Para don Alberto Royo Mejía, de la época de los primeros monjes evangelizadores se puede aprender «el amor apasionado a Jesucristo, que iluminó radicalmente el mundo en que vivían», y «la capacidad de adaptarse de modo muy intrépido, sin miedos, a las diferentes culturas, mentalidades, costumbres y circunstancias de cada lugar, con el objetivo claro de no someterse a ellas, sino transformarlas con el poder vivificador del Evangelio».
Si la nueva evangelización ha de ser nueva en sus métodos, como pedía Juan Pablo II, «la evangelización de América es uno de los períodos más creativos en todas las manifestaciones de la vida de la Iglesia», explica don Nicolás Álvarez de las Asturias; siempre, con la convicción de que «el Evangelio, cuando se recibe en su integridad, purifica tanto a las personas cuanto a las sociedades y culturas».
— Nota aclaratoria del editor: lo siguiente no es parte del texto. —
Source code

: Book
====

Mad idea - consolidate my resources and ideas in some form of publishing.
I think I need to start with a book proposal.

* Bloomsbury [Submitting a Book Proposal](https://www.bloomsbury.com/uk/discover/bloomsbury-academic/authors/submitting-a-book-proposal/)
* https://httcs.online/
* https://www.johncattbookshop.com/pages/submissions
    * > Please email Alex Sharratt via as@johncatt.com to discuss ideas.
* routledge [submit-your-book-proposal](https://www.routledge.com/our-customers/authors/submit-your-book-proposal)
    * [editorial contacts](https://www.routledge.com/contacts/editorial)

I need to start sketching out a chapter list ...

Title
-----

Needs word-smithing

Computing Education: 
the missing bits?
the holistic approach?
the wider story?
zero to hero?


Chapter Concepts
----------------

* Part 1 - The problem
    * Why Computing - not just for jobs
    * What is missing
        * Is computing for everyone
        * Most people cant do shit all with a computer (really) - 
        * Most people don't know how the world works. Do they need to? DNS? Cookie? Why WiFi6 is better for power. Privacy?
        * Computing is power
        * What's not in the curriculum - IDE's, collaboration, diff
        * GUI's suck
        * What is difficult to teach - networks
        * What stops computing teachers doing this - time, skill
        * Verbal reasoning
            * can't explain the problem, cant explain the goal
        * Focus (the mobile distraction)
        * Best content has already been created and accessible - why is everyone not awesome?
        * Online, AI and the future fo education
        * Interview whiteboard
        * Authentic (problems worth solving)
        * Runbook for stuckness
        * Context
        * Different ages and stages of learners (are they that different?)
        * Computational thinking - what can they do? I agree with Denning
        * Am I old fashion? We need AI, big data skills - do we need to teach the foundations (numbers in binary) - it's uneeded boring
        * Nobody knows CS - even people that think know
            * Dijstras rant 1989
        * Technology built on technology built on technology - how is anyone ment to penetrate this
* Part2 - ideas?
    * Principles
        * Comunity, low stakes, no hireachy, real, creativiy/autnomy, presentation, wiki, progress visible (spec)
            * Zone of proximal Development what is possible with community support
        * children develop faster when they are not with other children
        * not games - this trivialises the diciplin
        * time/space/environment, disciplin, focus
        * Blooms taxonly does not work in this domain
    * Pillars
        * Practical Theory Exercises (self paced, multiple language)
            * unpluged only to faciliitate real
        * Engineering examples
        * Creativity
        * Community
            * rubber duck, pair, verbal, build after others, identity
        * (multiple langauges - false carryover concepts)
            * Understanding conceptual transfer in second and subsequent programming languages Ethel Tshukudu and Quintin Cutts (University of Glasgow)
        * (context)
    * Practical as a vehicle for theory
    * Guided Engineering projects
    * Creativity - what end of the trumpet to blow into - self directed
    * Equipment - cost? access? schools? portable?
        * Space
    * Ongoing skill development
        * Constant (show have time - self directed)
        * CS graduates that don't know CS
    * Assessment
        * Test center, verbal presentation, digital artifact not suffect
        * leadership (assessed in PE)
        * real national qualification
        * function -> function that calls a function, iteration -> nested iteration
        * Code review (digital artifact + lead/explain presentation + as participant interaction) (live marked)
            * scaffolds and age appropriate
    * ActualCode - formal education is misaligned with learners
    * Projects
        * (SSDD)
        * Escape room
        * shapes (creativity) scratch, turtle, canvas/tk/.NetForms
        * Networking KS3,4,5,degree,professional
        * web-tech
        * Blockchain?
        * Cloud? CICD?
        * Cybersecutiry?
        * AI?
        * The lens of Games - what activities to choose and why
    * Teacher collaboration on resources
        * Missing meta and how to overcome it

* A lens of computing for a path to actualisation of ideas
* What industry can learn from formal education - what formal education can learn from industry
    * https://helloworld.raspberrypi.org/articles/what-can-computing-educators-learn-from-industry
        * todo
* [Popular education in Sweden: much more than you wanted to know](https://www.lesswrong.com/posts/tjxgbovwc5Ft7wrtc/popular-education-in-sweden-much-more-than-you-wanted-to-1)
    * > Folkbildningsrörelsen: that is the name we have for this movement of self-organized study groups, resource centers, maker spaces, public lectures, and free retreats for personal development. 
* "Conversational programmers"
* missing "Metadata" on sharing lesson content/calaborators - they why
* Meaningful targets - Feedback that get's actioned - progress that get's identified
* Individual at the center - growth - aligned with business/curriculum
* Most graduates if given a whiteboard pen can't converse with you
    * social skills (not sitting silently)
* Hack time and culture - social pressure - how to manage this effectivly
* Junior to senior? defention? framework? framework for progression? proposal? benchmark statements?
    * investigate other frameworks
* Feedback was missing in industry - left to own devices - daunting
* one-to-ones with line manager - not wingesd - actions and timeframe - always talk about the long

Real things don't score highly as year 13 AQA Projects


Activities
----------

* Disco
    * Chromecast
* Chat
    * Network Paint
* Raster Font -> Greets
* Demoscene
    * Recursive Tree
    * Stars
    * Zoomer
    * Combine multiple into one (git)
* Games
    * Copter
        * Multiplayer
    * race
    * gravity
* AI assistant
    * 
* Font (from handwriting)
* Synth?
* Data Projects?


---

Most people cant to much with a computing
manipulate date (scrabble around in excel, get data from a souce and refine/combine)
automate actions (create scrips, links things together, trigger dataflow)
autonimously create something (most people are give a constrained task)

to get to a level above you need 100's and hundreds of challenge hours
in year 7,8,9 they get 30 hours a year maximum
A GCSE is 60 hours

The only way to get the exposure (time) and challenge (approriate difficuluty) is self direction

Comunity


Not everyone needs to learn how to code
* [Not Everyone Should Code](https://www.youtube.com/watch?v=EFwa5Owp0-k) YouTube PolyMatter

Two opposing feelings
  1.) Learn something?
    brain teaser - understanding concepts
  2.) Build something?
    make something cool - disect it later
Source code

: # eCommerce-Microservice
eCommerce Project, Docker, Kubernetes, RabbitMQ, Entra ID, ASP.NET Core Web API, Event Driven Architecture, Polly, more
En la nueva evangelización, hay una institución clave: la familia, hasta el punto de que don José Carlos Martín de la Hoz señala que «se puede decir que «evangelización es familia. La mujer y la madre, por ejemplo, es insustituible en la evangelización. Las primeras familias cristianas nacen así, cuando las mujeres cristianas convierten a sus maridos, ayudándoles a conocer la fe y facilitar su Bautismo. Asimismo, en Japón, en el siglo XVII, cuando se prohibió el cristianismo y se asesinó o se expulsó a los sacerdotes, los cristianos ocultos mantuvieron la fe en el seno de las familias hasta que volvieron los misioneros, tres siglos más tarde. Lo mismo ha pasado después en Inglaterra, Suecia, Finlandia, cuando se persiguió la fe católica debido al avance protestante; o en la época comunista en todos los países europeos bajo el comunismo: se mantuvo la fe gracias a la familia».